E dessa vez eu iria conhecer o seu novo mundo que tanto o tinha mudado.
Ele já não corria pela grama ou roubava vassouras da cozinha.
O Grandel já era um rapaz de 12 anos e fazia a maioria das suas tarefas
sozinho, como arrumar-se para ir a escola.

Entretanto, a sua mochila não
era como um de um miúdo qualquer. Escondia um segredo de escamas cor
de laranja: o seu pequeno Hope.

Tinha descoberto que o Hope poderia ser tão boa companhia quanto o
Bardel. Só eram diferentes e ensinavam uma forma de sentimentos
igualmente distintos, mas no final tudo era um caminho para se chegar ao
amor.

O Grandel não tinha amigos humanos, preferia estar só. Porque as pessoas
não gostavam de ideias como essa de Bardel e Hope. Achavam-na
descabida e fazia os outros rirem e afastar-se dele.

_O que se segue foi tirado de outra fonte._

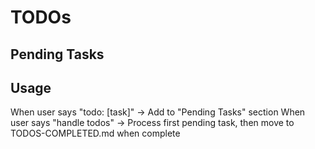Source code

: # TODOs

## Pending Tasks

<!-- All tasks completed in v1.3.33 -->

## Usage

When user says "todo: [task]" → Add to "Pending Tasks" section
When user says "handle todos" → Process first pending task, then move to TODOS-COMPLETED.md when complete

<!-- All completed tasks moved to TODOS-COMPLETED.md -->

Diziam que não era normal um rapaz falar tanto de sentimentos, quem dirá mostrá-los.

Por isso, ele limitava-se a responder apenas o que lhe era perguntado. Tinha percebido que o Mundo não estava verdadeiramente pronto para aceitar as diferenças entre as pessoas como ele tinha aceitado entre o Bardel e o pequeno Hope.

E por mais que tentassem o convencer do contrário, ele provou da pior maneira....

- Devolva-me a minha mochila! - gritou o Grandel enquanto tentava
desprender dos dois rapazes que o seguravam.

- Por que Grandel? Vais chorar feito uma menina? - questionou o terceiro
num tom de deboche.

E os restantes desataram-se a rir.

Eles tinham o seguido até o banheiro ao mesmo tempo que todos regressavam as suas salas de aula.
Não tinham uma razão em especial para odiá-lo, mas magoar os outros é uma das formas de algumas pessoas sentirem mais fortes perante a sua dor.

- O que temos aqui? - questionou o terceiro rapaz ao exibir o pequeno hope em uma bolsa de água. - Acho que ele adoraria uma pequena aventura. O que acham rapazes?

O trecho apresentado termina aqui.